Real-time dashboards update as data changes. Live activity feeds, operational dashboards, trading dashboards. But real-time isn't always necessary, and it adds significant complexity. Understand when you actually need it.

When Real-Time Actually Matters

Operational monitoring: system health, active requests, error rates. Operators need to know immediately when something breaks.

Live activity: chat messages, social media feeds, collaborative editing. Users expect near-instant visibility.

Trading and bidding: auctions, financial trading, stock monitoring. A few second latency loses money.

Not needed: monthly revenue, quarterly metrics, strategic KPIs. Hourly or daily updates are fine.

Polling: The Simple Approach

Client makes requests every N seconds: "has anything changed?" Simplest to implement. Browser JavaScript with setInterval.

Downsides: wastes API calls when nothing changed, latency proportional to polling interval, creates unnecessary traffic.

Good for: non-critical updates, low-frequency changes, simple implementations.

WebSockets: Persistent Bidirectional Connection

Client and server establish a persistent connection. Server pushes updates to all connected clients. Changes appear immediately on all dashboards.

Advantages: instant updates, no wasted requests, efficient. Disadvantages: server complexity, sticky sessions if scaled horizontally, persistent connections require infrastructure.

Server-Sent Events (SSE)

One-way push from server to client over HTTP. Server sends events, client receives them. Simpler than WebSockets when you only need server-to-client updates.

Advantages: works over HTTP, no special protocol. Disadvantages: unidirectional, client can't send messages efficiently.

Supabase Realtime

Supabase built on WebSockets. You subscribe to database changes. Whenever a row is inserted/updated/deleted, the subscription receives an event.

Example: subscribe to the orders table. When a new order is created, your dashboard gets a notification and updates immediately.

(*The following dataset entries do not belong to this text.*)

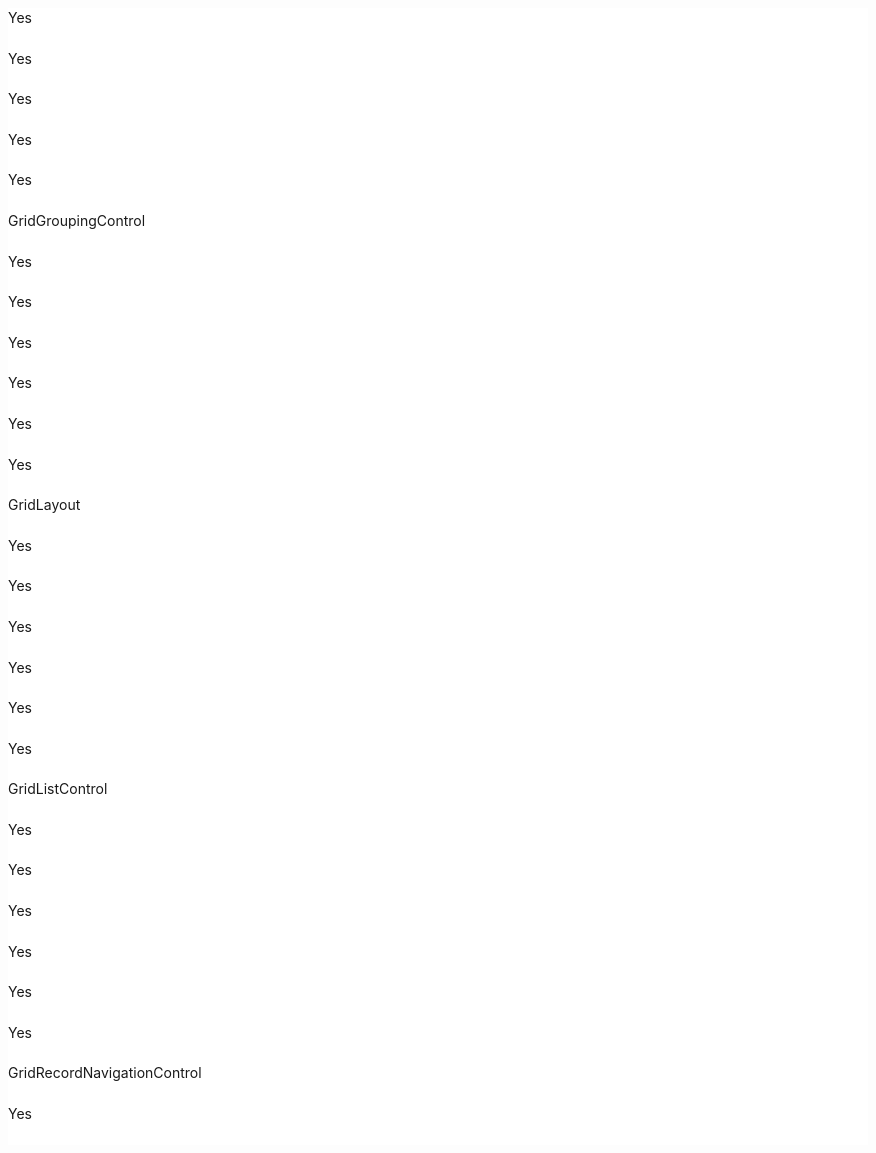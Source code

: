 <td>
Yes<br/><br/></td>
<td>
Yes<br/><br/></td>
<td>
Yes<br/><br/></td>
<td>
Yes<br/><br/></td>
<td>
Yes<br/><br/></td>
</tr>
<tr>
<td>
GridGroupingControl<br/><br/></td>
<td>
Yes<br/><br/></td>
<td>
Yes<br/><br/></td>
<td>
Yes<br/><br/></td>
<td>
Yes<br/><br/></td>
<td>
Yes<br/><br/></td>
<td>
Yes<br/><br/></td>
</tr>
<tr>
<td>
GridLayout<br/><br/></td>
<td>
Yes<br/><br/></td>
<td>
Yes<br/><br/></td>
<td>
Yes<br/><br/></td>
<td>
Yes<br/><br/></td>
<td>
Yes<br/><br/></td>
<td>
Yes<br/><br/></td>
</tr>
<tr>
<td>
GridListControl<br/><br/></td>
<td>
Yes<br/><br/></td>
<td>
Yes<br/><br/></td>
<td>
Yes<br/><br/></td>
<td>
Yes<br/><br/></td>
<td>
Yes<br/><br/></td>
<td>
Yes<br/><br/></td>
</tr>
<tr>
<td>
GridRecordNavigationControl<br/><br/></td>
<td>
Yes<br/><br/></td>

This is powerful for dashboards. No custom WebSocket infrastructure needed. Supabase handles the connections and broadcasts.

Push Complexity Costs

Real-time requires infrastructure. Multiple server instances need to share a message queue (Redis, RabbitMQ). When server A receives an update, it must broadcast to clients connected to servers B, C, and D.

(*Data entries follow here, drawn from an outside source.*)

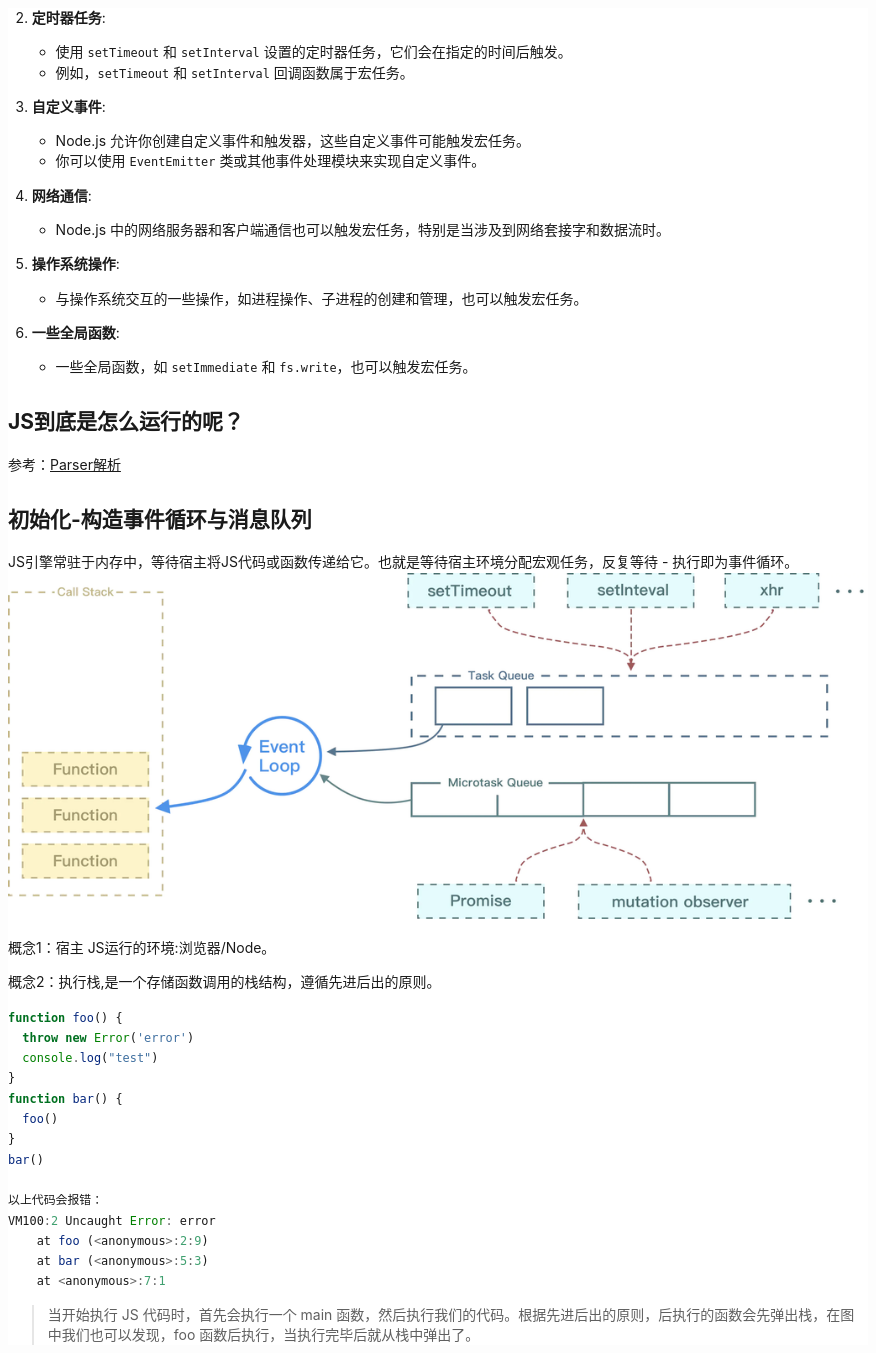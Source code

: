 2. **定时器任务**:
   - 使用 `setTimeout` 和 `setInterval` 设置的定时器任务，它们会在指定的时间后触发。
   - 例如，`setTimeout` 和 `setInterval` 回调函数属于宏任务。

3. **自定义事件**:
   - Node.js 允许你创建自定义事件和触发器，这些自定义事件可能触发宏任务。
   - 你可以使用 `EventEmitter` 类或其他事件处理模块来实现自定义事件。

4. **网络通信**:
   - Node.js 中的网络服务器和客户端通信也可以触发宏任务，特别是当涉及到网络套接字和数据流时。

5. **操作系统操作**:
   - 与操作系统交互的一些操作，如进程操作、子进程的创建和管理，也可以触发宏任务。

6. **一些全局函数**:
   - 一些全局函数，如 `setImmediate` 和 `fs.write`，也可以触发宏任务。

## JS到底是怎么运行的呢？
参考：[Parser解析](../parsing-interpretation-compilation/Parser解析得到AST-Ignition解释得到字节码)

## 初始化-构造事件循环与消息队列
JS引擎常驻于内存中，等待宿主将JS代码或函数传递给它。也就是等待宿主环境分配宏观任务，反复等待 - 执行即为事件循环。
![img1](../assets/img-engine/js运行.png)

概念1：宿主
JS运行的环境:浏览器/Node。

概念2：执行栈,是一个存储函数调用的栈结构，遵循先进后出的原则。
```js
function foo() {
  throw new Error('error')
  console.log("test")
}
function bar() {
  foo()
}
bar()

以上代码会报错：
VM100:2 Uncaught Error: error
    at foo (<anonymous>:2:9)
    at bar (<anonymous>:5:3)
    at <anonymous>:7:1
```
> 当开始执行 JS 代码时，首先会执行一个 main 函数，然后执行我们的代码。根据先进后出的原则，后执行的函数会先弹出栈，在图中我们也可以发现，foo 函数后执行，当执行完毕后就从栈中弹出了。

Sticky sessions: a user's WebSocket connects to server A. If A dies, the connection is lost. Requires load balancer awareness or session affinity.

These are manageable but add complexity. For small teams, managed services like Supabase eliminate this.

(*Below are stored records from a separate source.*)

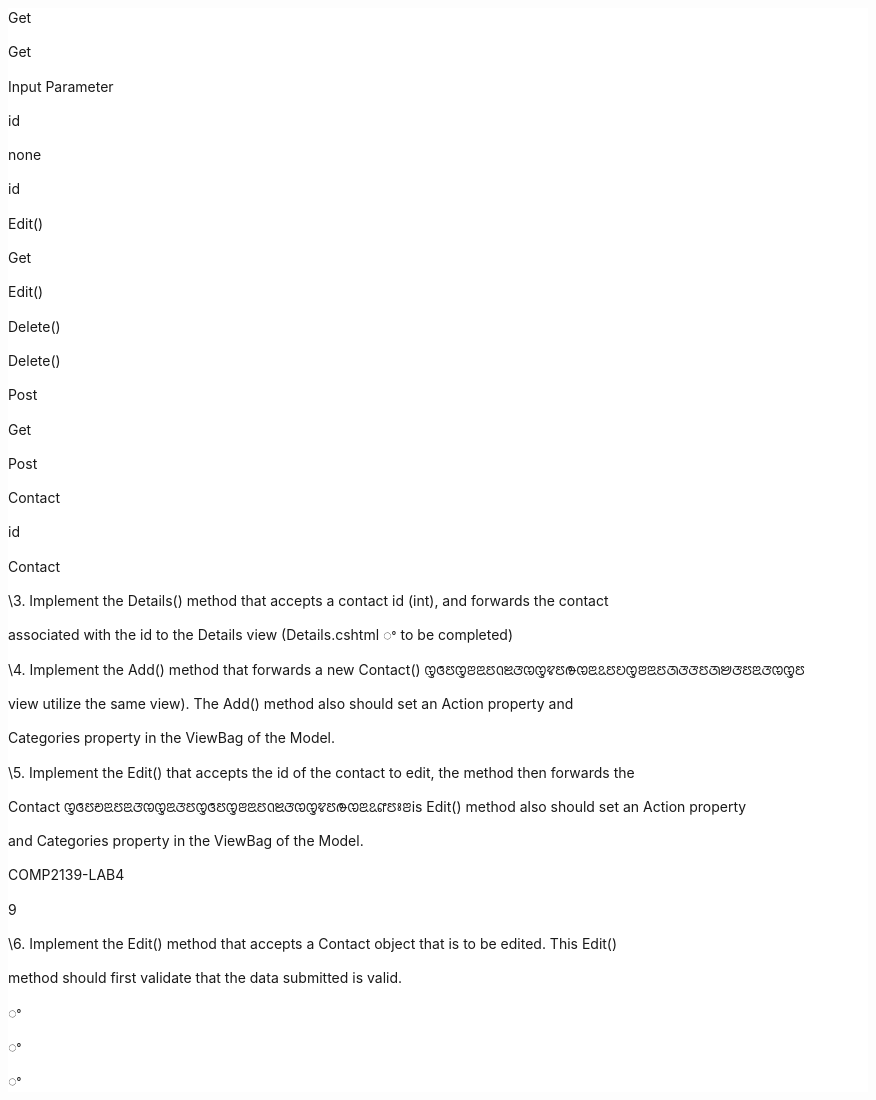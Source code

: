 Get

Get

Input Parameter

id

none

id

Edit()

Get

Edit()

Delete()

Delete()

Post

Get

Post

Contact

id

Contact

\3. Implement the Details() method that accepts a contact id (int), and forwards the contact

associated with the id to the Details view (Details.cshtml ꢀ to be completed)

\4. Implement the Add() method that forwards a new Contact() ꢋꢏꢄꢋꢂꢃꢄꢡꢉꢆꢊꢋꢢꢄꢛꢊꢃꢣꢄꢤꢋꢂꢃꢄꢇꢆꢆꢄꢇꢈꢆꢄꢃꢆꢊꢋꢄ

view utilize the same view). The Add() method also should set an Action property and

Categories property in the ViewBag of the Model.

\5. Implement the Edit() that accepts the id of the contact to edit, the method then forwards the

Contact ꢋꢏꢄꢗꢃꢄꢃꢆꢊꢋꢃꢆꢄꢋꢏꢄꢋꢂꢃꢄꢡꢉꢆꢊꢋꢢꢄꢛꢊꢃꢣꢥꢄꢁꢂis Edit() method also should set an Action property

and Categories property in the ViewBag of the Model.

COMP2139-LAB4

9





\6. Implement the Edit() method that accepts a Contact object that is to be edited. This Edit()

method should first validate that the data submitted is valid.

ꢀ

ꢀ

ꢀ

Stale-While-Revalidate Pattern

Show cached data immediately while fetching fresh data in the background. User sees something immediately (good UX) and data is updated automatically (eventual freshness).

Excellent for dashboards where a few seconds of staleness is acceptable but immediate display is important.

Deciding on Refresh Frequency

Real-time: for operational monitoring and live activity.

30-second refreshes: for frequently-changing metrics (page views, active users).

Hourly refreshes: for slowly-changing metrics (daily totals, trends).

Daily refreshes: for strategic metrics (revenue, profitability, growth).

Match update frequency to how often decisions are made. If you check a metric once a day, daily updates are fine.

Fallbacks and Degradation

If WebSocket connection fails, fall back to polling or show stale data. Users should see something, not a broken dashboard.

Warning
Don't implement real-time unless you need it. The complexity overhead isn't worth it for static dashboards. Start with polling or manual refresh. Only add real-time when the user experience demands it.
Tip
For new projects needing real-time features, Supabase Realtime removes much complexity. You get WebSocket infrastructure without building it yourself.